Em 02/10/2011 20:37, josersp@terra.com.br escreveu:

Smolka
Vou me concentrar em somente dois aspectos para reforçar minhas ideias.

No problema... Vamos a eles.

O primeiro voce pode avaliar, vendo este quadro resumo do meu trabalho sobre práticas anticompetitivas.

8 – EXPERIÊNCIA INTERNACIONAL NO TOCANTE A PRÁTICAS ANTICOMPETITIVAS

A experiência internacional oferece lições úteis com relação às práticas anticoncorrenciais já condenadas em outros países.
No tocante às punições de práticas consideradas anticoncorrenciais, o quadro a seguir apresenta exemplos de multas já aplicadas sobre operadores internacionais de telecomunicações.
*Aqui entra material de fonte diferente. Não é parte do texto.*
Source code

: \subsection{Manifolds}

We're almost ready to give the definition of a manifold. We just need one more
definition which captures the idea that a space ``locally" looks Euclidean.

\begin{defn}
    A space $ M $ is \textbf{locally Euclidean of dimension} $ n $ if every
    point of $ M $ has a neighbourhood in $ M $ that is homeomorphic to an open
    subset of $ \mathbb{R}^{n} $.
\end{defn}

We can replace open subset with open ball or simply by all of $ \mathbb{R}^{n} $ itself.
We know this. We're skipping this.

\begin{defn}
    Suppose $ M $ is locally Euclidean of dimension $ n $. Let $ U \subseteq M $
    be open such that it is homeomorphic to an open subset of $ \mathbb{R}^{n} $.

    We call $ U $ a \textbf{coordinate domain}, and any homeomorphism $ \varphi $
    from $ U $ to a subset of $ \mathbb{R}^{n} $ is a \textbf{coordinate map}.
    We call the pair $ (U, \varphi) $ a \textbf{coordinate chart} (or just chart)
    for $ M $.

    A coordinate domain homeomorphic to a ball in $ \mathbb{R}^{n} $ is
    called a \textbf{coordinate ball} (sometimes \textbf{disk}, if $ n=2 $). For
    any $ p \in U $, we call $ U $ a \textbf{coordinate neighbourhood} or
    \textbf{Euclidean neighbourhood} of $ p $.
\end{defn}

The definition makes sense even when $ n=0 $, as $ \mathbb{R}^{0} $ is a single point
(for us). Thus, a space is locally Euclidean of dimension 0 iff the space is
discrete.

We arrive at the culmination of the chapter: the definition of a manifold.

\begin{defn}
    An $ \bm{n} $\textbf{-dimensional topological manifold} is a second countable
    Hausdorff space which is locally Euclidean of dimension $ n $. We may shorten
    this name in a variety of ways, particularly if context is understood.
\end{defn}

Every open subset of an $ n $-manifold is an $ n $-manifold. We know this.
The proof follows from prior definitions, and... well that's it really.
Tabela 10 – Práticas anticoncorrenciais e multas aplicadas

Ano            Ente regulador        Empresa e Valor           Razão
--------      ----------------     -------------------     -----------------------------------
Ago 2007     Autoridade de          Portugal Telecom       Abuso de posição dominante,

                 concorrência            €38 milhões              impedindo o acesso de concorrentes
                 de Portugal                                           a sua rede no período 2003-2006


Con su permiso, vou analisar o que pude levantar sobre os dados objetivos (não o levantamento feito por terceiros) de cada caso.

Este caso da PT teve um desdobramento recente, no último dia 4/10/2011. Conforme este artigo do Exame Expresso, O Tribunal do Comércio de Lisboa deu sentença anulando a multa de €38 milhões imposta pela AdC em 2007. Aparentemente a AdC ainda pode recorrer, mas as condições para que a multa seja mantida não são tão pacíficas assim. Curioso que este tipo de notícia nunca tenha o mesmo destaque que a da aplicação inicial da multa, não é? Vamos em frente.   
 

Ano           Ente regulador        Empresa e Valor         Razão
--------     ----------------    -------------------    -----------------------------------

Jul 2007     Comissão              Telefónica                  Abuso de posição dominante em DSL
                Européia               €151 milhões


Ah a heroína (feminino de herói, não o entorpecente :-) ) da defesa da competição e dos consumidores europeus, zijne excellentie, Comissaris Neelie Kroes. Em minha opinião ela é exatamente o oposto do que temos aqui na Anatel. Enquanto aqui temos a inação, lá temos o extremismo "xiita" (com todo o respeito aos islâmicos Shi'a). Comissaris Kroes é a Dra. Flávia com esteróides :-) .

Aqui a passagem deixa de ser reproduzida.